Martin Chulov and Emma Graham-Harrison / The Guardian – 2017-03-27 00:32:13

https://www.theguardian.com/world/2017/mar/25/iraq-suspends-mosul-offensive-after-coalition-airstrike-atrocity


NBC Nightly News (March 25, 2017)

Iraq Suspends Mosul Offensive after Coalition Airstrike Atrocity
Martin Chulov and Emma Graham-Harrison / The Guardian

MOSUL (March 25, 2017) — Iraqi military leaders have halted their push to recapture west Mosul from Islamic State as international outrage grew over the civilian toll from airstrikes that killed at least 150 people in a single district of the city.

The attack on the Mosul Jadida neighbourhood is thought to have been one of the deadliest bombing raids for civilians since the US invasion of Iraq in 2003. Rescuers were still pulling bodies from the rubble on Saturday, more than a week after the bombs landed, when the US-led coalition confirmed that its aircraft had targeted Isis fighters in the area.

They carried out the attack on 17 March “at the request of the Iraqi security forces”, and have now launched a formal investigation into reports of civilian casualties, the coalition said.

British planes were among those operating in western Mosul at the time. Asked if they could have been involved in the airstrikes, a spokesman did not rule out the possibility of British involvement, saying: “We are aware of reports [of civilian casualties] and will support the coalition investigation.”

There had been no reports of a UK role in any civilian casualties in more than two years of fighting Isis, he added. “We have not seen evidence that we have been responsible for civilian casualties so far. Through our rigorous targeting processes we will continue to seek to minimise the risk of civilian casualties, but that risk can never be removed entirely.”

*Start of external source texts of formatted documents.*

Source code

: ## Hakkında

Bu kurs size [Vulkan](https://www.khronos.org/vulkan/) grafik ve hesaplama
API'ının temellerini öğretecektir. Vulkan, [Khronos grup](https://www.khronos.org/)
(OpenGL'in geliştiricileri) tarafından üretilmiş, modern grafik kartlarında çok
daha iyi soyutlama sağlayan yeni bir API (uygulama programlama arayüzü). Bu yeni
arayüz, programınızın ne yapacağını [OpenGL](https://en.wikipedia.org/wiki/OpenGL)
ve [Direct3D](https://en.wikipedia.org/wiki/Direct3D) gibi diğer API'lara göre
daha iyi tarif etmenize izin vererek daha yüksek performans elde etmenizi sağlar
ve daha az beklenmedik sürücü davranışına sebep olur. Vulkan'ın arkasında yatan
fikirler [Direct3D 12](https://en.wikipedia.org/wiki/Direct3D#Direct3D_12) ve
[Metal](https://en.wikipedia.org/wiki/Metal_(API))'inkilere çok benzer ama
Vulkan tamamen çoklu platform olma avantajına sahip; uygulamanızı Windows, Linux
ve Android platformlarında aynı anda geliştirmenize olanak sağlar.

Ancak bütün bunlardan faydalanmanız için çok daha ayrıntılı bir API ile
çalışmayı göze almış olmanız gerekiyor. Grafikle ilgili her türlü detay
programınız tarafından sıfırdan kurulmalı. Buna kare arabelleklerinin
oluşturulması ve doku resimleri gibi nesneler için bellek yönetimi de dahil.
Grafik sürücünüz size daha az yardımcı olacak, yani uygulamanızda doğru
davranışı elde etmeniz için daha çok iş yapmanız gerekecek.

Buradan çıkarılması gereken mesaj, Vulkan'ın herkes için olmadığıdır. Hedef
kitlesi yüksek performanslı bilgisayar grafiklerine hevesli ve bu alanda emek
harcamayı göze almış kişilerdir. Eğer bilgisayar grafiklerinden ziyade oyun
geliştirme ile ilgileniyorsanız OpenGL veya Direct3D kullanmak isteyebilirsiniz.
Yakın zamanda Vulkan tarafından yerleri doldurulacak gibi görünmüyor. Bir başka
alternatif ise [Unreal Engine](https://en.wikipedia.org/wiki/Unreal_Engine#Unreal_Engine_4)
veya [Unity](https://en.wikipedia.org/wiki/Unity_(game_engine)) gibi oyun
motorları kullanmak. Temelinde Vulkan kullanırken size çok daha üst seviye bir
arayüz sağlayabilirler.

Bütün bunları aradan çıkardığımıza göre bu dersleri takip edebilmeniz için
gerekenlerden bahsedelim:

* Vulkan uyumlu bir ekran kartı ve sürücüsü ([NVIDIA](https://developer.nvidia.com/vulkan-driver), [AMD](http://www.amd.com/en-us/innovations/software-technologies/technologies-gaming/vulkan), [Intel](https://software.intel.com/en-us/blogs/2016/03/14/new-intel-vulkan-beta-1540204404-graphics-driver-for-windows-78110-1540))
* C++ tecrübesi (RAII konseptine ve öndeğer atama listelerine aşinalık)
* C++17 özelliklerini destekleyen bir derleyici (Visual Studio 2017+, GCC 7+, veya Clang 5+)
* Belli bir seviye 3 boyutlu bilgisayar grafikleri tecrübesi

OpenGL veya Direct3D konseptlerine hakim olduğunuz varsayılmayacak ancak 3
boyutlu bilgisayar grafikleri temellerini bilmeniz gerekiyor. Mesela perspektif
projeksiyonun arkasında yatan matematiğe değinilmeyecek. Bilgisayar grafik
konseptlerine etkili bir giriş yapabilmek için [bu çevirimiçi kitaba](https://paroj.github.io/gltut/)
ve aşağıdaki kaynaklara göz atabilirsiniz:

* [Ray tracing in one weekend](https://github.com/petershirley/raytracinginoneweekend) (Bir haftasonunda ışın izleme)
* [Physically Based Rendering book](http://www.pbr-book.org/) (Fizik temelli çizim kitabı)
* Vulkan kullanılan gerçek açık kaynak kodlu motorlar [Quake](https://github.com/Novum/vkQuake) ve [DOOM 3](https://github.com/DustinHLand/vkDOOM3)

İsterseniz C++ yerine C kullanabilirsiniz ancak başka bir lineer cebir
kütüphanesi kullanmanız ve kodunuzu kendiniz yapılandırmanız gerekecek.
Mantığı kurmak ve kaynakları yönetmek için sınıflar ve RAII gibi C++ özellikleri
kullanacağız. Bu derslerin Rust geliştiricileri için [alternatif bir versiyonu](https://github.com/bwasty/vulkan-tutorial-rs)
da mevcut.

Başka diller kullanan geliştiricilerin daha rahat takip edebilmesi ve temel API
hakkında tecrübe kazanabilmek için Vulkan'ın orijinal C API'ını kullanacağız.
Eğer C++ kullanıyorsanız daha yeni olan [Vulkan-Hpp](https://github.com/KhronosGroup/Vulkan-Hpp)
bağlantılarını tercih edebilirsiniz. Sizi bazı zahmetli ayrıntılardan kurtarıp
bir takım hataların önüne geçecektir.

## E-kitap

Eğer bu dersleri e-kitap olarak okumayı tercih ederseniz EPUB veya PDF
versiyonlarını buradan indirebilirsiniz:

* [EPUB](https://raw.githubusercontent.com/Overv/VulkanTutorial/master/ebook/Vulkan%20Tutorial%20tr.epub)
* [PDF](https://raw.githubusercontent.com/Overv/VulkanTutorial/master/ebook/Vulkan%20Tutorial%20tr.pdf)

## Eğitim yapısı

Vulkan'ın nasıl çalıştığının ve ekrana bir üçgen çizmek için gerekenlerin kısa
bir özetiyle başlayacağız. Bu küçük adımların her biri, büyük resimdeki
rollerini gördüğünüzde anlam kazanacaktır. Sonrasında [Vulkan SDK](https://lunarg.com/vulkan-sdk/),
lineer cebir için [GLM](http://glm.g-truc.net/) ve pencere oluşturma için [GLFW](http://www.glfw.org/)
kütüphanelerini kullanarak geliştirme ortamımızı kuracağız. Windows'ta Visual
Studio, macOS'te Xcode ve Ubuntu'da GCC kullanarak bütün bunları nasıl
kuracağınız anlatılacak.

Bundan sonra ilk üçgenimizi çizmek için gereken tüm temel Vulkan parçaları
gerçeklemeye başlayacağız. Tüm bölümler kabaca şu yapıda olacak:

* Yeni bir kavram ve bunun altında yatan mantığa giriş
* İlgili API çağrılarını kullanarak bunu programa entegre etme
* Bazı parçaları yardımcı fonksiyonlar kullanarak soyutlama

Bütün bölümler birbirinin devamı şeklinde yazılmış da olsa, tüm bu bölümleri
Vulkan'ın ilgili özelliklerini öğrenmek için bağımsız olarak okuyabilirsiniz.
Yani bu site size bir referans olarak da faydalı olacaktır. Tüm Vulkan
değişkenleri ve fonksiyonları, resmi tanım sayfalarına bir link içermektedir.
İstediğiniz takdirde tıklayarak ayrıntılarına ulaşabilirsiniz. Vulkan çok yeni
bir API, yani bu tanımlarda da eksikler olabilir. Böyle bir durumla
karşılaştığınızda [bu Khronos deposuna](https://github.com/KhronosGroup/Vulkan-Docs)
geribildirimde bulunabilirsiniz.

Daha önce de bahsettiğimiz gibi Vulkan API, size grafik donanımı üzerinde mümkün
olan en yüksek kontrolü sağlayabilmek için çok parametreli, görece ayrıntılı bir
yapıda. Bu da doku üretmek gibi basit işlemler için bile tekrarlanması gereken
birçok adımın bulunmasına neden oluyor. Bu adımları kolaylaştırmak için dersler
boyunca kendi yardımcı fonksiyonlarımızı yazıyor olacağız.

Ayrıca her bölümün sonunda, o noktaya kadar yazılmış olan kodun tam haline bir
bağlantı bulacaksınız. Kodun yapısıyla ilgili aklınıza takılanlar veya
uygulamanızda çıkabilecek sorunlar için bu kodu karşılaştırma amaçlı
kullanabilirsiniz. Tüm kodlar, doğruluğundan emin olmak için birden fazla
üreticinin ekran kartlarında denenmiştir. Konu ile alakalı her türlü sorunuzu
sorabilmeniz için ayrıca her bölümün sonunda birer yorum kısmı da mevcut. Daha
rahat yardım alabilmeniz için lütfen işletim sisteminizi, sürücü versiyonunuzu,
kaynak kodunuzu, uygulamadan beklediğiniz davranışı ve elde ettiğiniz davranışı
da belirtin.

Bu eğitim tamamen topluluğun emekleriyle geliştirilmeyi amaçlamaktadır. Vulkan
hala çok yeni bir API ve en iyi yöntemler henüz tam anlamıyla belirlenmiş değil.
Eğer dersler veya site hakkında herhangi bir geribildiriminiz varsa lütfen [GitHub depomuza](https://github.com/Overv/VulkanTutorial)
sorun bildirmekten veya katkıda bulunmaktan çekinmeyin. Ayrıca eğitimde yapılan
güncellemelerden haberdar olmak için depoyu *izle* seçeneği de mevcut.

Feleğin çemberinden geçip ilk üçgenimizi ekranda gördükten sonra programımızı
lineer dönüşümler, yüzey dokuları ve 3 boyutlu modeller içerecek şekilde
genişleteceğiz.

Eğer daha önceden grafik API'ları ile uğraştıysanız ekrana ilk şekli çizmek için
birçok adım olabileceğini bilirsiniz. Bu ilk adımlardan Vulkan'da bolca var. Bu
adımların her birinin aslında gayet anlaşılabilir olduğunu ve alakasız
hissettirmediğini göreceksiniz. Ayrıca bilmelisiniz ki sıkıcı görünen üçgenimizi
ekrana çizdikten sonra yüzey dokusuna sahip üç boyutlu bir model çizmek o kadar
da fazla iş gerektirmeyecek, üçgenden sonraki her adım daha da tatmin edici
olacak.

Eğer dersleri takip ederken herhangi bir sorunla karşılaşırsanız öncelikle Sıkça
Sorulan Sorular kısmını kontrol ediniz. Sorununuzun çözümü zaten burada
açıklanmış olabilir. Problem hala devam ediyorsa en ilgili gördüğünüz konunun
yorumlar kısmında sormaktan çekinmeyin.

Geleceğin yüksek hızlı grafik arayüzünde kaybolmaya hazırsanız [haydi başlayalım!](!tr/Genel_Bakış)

A UK report on the 17 March fighting, which was issued just a couple of days later, described “very challenging conditions with heavy cloud”. Tornado jets were sent to “support Iraqi troops advancing inside western Mosul” in intense urban fighting, where crews had to “engage targets perilously close to the Iraqi troops whom they were assisting”.

They used Paveway guided missiles to hit five targets. The coalition said in a separate statement it had carried out four airstrikes aimed at “three Isis tactical units”. They destroyed more than 50 vehicles and 25 “fighting positions”.

The deaths have intensified concerns over up to 400,000 Mosul residents who are still packed into the crowded western half of the city, as Iraqi security forces backed by foreign air power advance on Isis’s last major stronghold in the country.

Civil defence workers say they have pulled more than 140 bodies from the ruins of three buildings in Mosul Jadida and believe that dozens more remain under the rubble of one building, a large home with a once cavernous basement, in which up to 100 people had hidden last Friday morning.

Local people at the site told the Observer that the enormous damage inflicted on the homes and much of the surrounding area had been caused by airstrikes, which battered the neighbourhood in the middle of a pitched battle with Isis members, who were under attack from Iraqi forces.

The UN’s humanitarian coordinator in Iraq, Lise Grande, said: “We are stunned by this terrible loss of life.”

Chris Woods, director of monitoring group Airwars, said: “The Jadida incident alone is the worst toll of a single [airstrike] incident that I can recall in decades. The coalition’s argument that it doesn’t target noncombatants risks being devalued when so many civilians are being killed in west Mosul.”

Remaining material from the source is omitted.